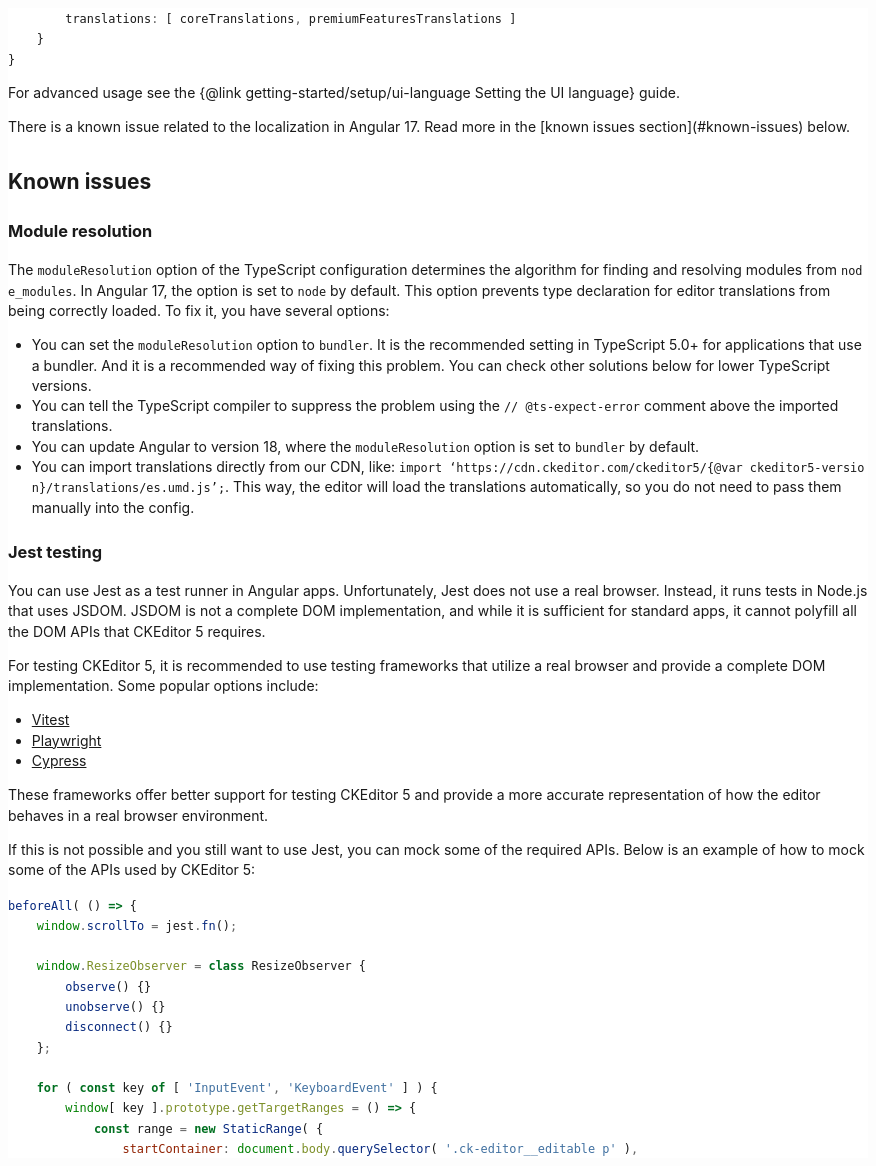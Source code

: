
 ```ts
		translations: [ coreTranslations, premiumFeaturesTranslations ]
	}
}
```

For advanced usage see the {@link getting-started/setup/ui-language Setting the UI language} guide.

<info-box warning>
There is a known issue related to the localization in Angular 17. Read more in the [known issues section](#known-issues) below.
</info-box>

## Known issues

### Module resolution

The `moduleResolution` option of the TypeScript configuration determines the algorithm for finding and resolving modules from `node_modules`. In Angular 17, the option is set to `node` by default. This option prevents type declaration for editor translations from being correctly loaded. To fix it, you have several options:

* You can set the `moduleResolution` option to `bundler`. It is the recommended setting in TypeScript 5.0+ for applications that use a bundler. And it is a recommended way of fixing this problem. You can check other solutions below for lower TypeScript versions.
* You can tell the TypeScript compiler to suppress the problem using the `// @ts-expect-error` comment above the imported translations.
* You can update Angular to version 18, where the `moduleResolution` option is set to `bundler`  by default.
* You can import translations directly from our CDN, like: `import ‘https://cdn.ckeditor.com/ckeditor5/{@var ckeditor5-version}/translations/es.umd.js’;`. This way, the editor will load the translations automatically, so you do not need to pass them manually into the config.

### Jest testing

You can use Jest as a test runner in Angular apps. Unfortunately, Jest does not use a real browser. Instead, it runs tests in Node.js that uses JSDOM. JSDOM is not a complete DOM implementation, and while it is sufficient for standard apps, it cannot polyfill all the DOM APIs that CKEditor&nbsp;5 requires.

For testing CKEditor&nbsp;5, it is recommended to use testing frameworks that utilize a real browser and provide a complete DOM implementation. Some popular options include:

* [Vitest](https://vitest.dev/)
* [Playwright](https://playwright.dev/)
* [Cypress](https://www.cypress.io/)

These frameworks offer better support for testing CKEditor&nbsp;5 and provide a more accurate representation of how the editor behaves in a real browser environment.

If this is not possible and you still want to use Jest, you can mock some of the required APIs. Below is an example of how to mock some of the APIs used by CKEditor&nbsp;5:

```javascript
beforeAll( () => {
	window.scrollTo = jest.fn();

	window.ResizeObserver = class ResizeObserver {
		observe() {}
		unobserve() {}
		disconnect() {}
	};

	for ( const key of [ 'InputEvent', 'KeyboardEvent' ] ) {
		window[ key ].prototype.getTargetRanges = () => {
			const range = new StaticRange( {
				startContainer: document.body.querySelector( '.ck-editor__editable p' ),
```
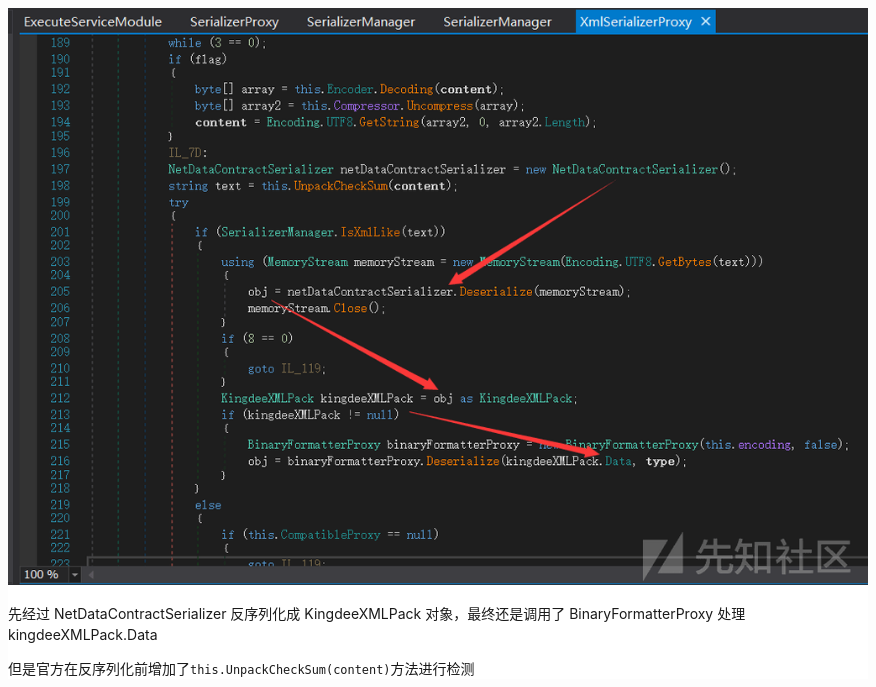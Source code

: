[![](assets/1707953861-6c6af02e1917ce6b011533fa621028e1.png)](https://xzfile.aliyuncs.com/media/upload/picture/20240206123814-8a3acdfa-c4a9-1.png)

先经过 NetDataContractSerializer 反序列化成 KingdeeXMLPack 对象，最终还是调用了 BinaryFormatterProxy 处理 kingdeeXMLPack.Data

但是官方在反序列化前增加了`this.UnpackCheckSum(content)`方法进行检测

__Task to carry out__.
All of the material must be repeated exactly in the answer, apart from the pictures.

__Task result__.
Source code

:
 ```ts
		translations: [ coreTranslations, premiumFeaturesTranslations ]
	}
}
```

For advanced usage see the {@link getting-started/setup/ui-language Setting the UI language} guide.

<info-box warning>
There is a known issue related to the localization in Angular 17. Read more in the [known issues section](#known-issues) below.
</info-box>

## Known issues

### Module resolution

The `moduleResolution` option of the TypeScript configuration determines the algorithm for finding and resolving modules from `node_modules`. In Angular 17, the option is set to `node` by default. This option prevents type declaration for editor translations from being correctly loaded. To fix it, you have several options:

* You can set the `moduleResolution` option to `bundler`. It is the recommended setting in TypeScript 5.0+ for applications that use a bundler. And it is a recommended way of fixing this problem. You can check other solutions below for lower TypeScript versions.
* You can tell the TypeScript compiler to suppress the problem using the `// @ts-expect-error` comment above the imported translations.
* You can update Angular to version 18, where the `moduleResolution` option is set to `bundler`  by default.
* You can import translations directly from our CDN, like: `import ‘https://cdn.ckeditor.com/ckeditor5/{@var ckeditor5-version}/translations/es.umd.js’;`. This way, the editor will load the translations automatically, so you do not need to pass them manually into the config.

### Jest testing

You can use Jest as a test runner in Angular apps. Unfortunately, Jest does not use a real browser. Instead, it runs tests in Node.js that uses JSDOM. JSDOM is not a complete DOM implementation, and while it is sufficient for standard apps, it cannot polyfill all the DOM APIs that CKEditor&nbsp;5 requires.

For testing CKEditor&nbsp;5, it is recommended to use testing frameworks that utilize a real browser and provide a complete DOM implementation. Some popular options include:

* [Vitest](https://vitest.dev/)
* [Playwright](https://playwright.dev/)
* [Cypress](https://www.cypress.io/)

These frameworks offer better support for testing CKEditor&nbsp;5 and provide a more accurate representation of how the editor behaves in a real browser environment.

If this is not possible and you still want to use Jest, you can mock some of the required APIs. Below is an example of how to mock some of the APIs used by CKEditor&nbsp;5:

```javascript
beforeAll( () => {
	window.scrollTo = jest.fn();

	window.ResizeObserver = class ResizeObserver {
		observe() {}
		unobserve() {}
		disconnect() {}
	};

	for ( const key of [ 'InputEvent', 'KeyboardEvent' ] ) {
		window[ key ].prototype.getTargetRanges = () => {
			const range = new StaticRange( {
				startContainer: document.body.querySelector( '.ck-editor__editable p' ),
```
Source code

:[![](assets/1707953861-6c6af02e1917ce6b011533fa621028e1.png)](https://xzfile.aliyuncs.com/media/upload/picture/20240206123814-8a3acdfa-c4a9-1.png)

先经过 NetDataContractSerializer 反序列化成 KingdeeXMLPack 对象，最终还是调用了 BinaryFormatterProxy 处理 kingdeeXMLPack.Data

但是官方在反序列化前增加了`this.UnpackCheckSum(content)`方法进行检测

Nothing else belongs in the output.